### EXTRACTED MATERIAL
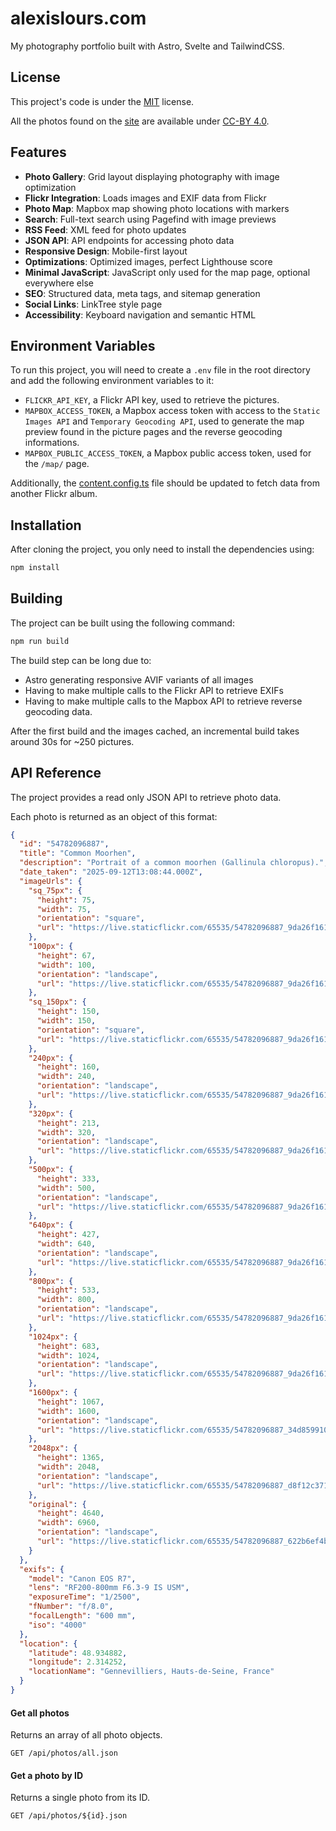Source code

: # alexislours.com

My photography portfolio built with Astro, Svelte and TailwindCSS.

## License

This project's code is under the
[MIT](https://choosealicense.com/licenses/mit/) license.

All the photos found on the [site](https://alexislours.com) are available under [CC-BY 4.0](https://creativecommons.org/licenses/by/4.0/).

## Features

- **Photo Gallery**: Grid layout displaying photography with image optimization
- **Flickr Integration**: Loads images and EXIF data from Flickr
- **Photo Map**: Mapbox map showing photo locations with markers
- **Search**: Full-text search using Pagefind with image previews
- **RSS Feed**: XML feed for photo updates
- **JSON API**: API endpoints for accessing photo data
- **Responsive Design**: Mobile-first layout
- **Optimizations**: Optimized images, perfect Lighthouse score
- **Minimal JavaScript**: JavaScript only used for the map page, optional everywhere else
- **SEO**: Structured data, meta tags, and sitemap generation
- **Social Links**: LinkTree style page
- **Accessibility**: Keyboard navigation and semantic HTML

## Environment Variables

To run this project, you will need to create a `.env` file in the root directory and add the following environment variables to it:

- `FLICKR_API_KEY`, a Flickr API key, used to retrieve the pictures.
- `MAPBOX_ACCESS_TOKEN`, a Mapbox access token with access to the `Static Images API` and `Temporary Geocoding API`, used to generate the map preview found in the picture pages and the reverse geocoding informations.
- `MAPBOX_PUBLIC_ACCESS_TOKEN`, a Mapbox public access token, used for the `/map/` page.

Additionally, the [content.config.ts](src/content.config.ts) file should be updated to fetch data from another Flickr album.

## Installation

After cloning the project, you only need to install the dependencies using:

```bash
npm install
```

## Building

The project can be built using the following command:

```bash
npm run build
```

The build step can be long due to:

- Astro generating responsive AVIF variants of all images
- Having to make multiple calls to the Flickr API to retrieve EXIFs
- Having to make multiple calls to the Mapbox API to retrieve reverse geocoding data.

After the first build and the images cached, an incremental build takes around 30s for ~250 pictures.

## API Reference

The project provides a read only JSON API to retrieve photo data.

Each photo is returned as an object of this format:

```json
{
  "id": "54782096887",
  "title": "Common Moorhen",
  "description": "Portrait of a common moorhen (Gallinula chloropus).",
  "date_taken": "2025-09-12T13:08:44.000Z",
  "imageUrls": {
    "sq_75px": {
      "height": 75,
      "width": 75,
      "orientation": "square",
      "url": "https://live.staticflickr.com/65535/54782096887_9da26f1618_s.jpg"
    },
    "100px": {
      "height": 67,
      "width": 100,
      "orientation": "landscape",
      "url": "https://live.staticflickr.com/65535/54782096887_9da26f1618_t.jpg"
    },
    "sq_150px": {
      "height": 150,
      "width": 150,
      "orientation": "square",
      "url": "https://live.staticflickr.com/65535/54782096887_9da26f1618_q.jpg"
    },
    "240px": {
      "height": 160,
      "width": 240,
      "orientation": "landscape",
      "url": "https://live.staticflickr.com/65535/54782096887_9da26f1618_m.jpg"
    },
    "320px": {
      "height": 213,
      "width": 320,
      "orientation": "landscape",
      "url": "https://live.staticflickr.com/65535/54782096887_9da26f1618_n.jpg"
    },
    "500px": {
      "height": 333,
      "width": 500,
      "orientation": "landscape",
      "url": "https://live.staticflickr.com/65535/54782096887_9da26f1618.jpg"
    },
    "640px": {
      "height": 427,
      "width": 640,
      "orientation": "landscape",
      "url": "https://live.staticflickr.com/65535/54782096887_9da26f1618_z.jpg"
    },
    "800px": {
      "height": 533,
      "width": 800,
      "orientation": "landscape",
      "url": "https://live.staticflickr.com/65535/54782096887_9da26f1618_c.jpg"
    },
    "1024px": {
      "height": 683,
      "width": 1024,
      "orientation": "landscape",
      "url": "https://live.staticflickr.com/65535/54782096887_9da26f1618_b.jpg"
    },
    "1600px": {
      "height": 1067,
      "width": 1600,
      "orientation": "landscape",
      "url": "https://live.staticflickr.com/65535/54782096887_34d8599109_h.jpg"
    },
    "2048px": {
      "height": 1365,
      "width": 2048,
      "orientation": "landscape",
      "url": "https://live.staticflickr.com/65535/54782096887_d8f12c371f_k.jpg"
    },
    "original": {
      "height": 4640,
      "width": 6960,
      "orientation": "landscape",
      "url": "https://live.staticflickr.com/65535/54782096887_622b6ef4b3_o.jpg"
    }
  },
  "exifs": {
    "model": "Canon EOS R7",
    "lens": "RF200-800mm F6.3-9 IS USM",
    "exposureTime": "1/2500",
    "fNumber": "f/8.0",
    "focalLength": "600 mm",
    "iso": "4000"
  },
  "location": {
    "latitude": 48.934882,
    "longitude": 2.314252,
    "locationName": "Gennevilliers, Hauts-de-Seine, France"
  }
}
```

#### Get all photos

Returns an array of all photo objects.

```http
GET /api/photos/all.json
```

#### Get a photo by ID

Returns a single photo from its ID.

```http
GET /api/photos/${id}.json
```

### ACTION ITEM
Please give again the entries word for word, starting at the first line and ending with the line that contains "- **RSS Feed**: XML feed for photo updates"; include both of those lines but none of the pictures.

### RESULT OF THIS TASK
Source code

: # alexislours.com

My photography portfolio built with Astro, Svelte and TailwindCSS.

## License

This project's code is under the
[MIT](https://choosealicense.com/licenses/mit/) license.

All the photos found on the [site](https://alexislours.com) are available under [CC-BY 4.0](https://creativecommons.org/licenses/by/4.0/).

## Features

- **Photo Gallery**: Grid layout displaying photography with image optimization
- **Flickr Integration**: Loads images and EXIF data from Flickr
- **Photo Map**: Mapbox map showing photo locations with markers
- **Search**: Full-text search using Pagefind with image previews
- **RSS Feed**: XML feed for photo updates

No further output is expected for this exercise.